> [What this task involves]: How many of the lines below have the word "gains" in them? The answer is that number and nothing more.

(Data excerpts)
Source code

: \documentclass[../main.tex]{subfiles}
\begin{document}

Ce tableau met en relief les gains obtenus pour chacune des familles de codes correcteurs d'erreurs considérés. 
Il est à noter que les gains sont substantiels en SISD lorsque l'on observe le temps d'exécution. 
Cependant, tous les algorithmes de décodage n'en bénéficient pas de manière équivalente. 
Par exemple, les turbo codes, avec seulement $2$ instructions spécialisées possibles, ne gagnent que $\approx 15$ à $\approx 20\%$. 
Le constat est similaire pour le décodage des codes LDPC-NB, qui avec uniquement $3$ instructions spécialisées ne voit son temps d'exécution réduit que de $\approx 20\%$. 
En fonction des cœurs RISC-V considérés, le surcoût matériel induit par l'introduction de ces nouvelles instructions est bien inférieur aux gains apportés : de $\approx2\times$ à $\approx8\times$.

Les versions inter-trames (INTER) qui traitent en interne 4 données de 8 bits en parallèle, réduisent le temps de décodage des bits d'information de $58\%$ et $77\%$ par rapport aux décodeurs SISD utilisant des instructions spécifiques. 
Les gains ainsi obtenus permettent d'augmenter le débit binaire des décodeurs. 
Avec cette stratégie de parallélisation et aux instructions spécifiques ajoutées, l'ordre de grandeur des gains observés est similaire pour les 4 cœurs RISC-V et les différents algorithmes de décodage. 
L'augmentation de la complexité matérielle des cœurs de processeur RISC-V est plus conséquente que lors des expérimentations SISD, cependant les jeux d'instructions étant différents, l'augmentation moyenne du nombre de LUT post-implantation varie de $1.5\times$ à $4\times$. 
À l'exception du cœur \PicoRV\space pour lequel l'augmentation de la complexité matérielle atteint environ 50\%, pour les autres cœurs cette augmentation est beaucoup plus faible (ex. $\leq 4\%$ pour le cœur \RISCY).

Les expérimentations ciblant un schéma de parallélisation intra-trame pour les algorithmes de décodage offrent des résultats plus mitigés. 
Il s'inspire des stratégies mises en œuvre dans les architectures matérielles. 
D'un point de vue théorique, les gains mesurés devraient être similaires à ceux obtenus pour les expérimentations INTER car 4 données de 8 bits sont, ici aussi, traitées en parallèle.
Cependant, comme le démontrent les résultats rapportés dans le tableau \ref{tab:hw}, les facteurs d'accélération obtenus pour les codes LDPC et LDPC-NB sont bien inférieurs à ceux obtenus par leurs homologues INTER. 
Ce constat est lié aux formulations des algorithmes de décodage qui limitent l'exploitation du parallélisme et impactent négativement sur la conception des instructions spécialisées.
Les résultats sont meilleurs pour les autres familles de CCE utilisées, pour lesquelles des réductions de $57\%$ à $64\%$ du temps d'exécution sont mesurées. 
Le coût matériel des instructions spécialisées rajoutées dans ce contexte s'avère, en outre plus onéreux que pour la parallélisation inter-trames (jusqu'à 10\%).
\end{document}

> [Task answer]: 6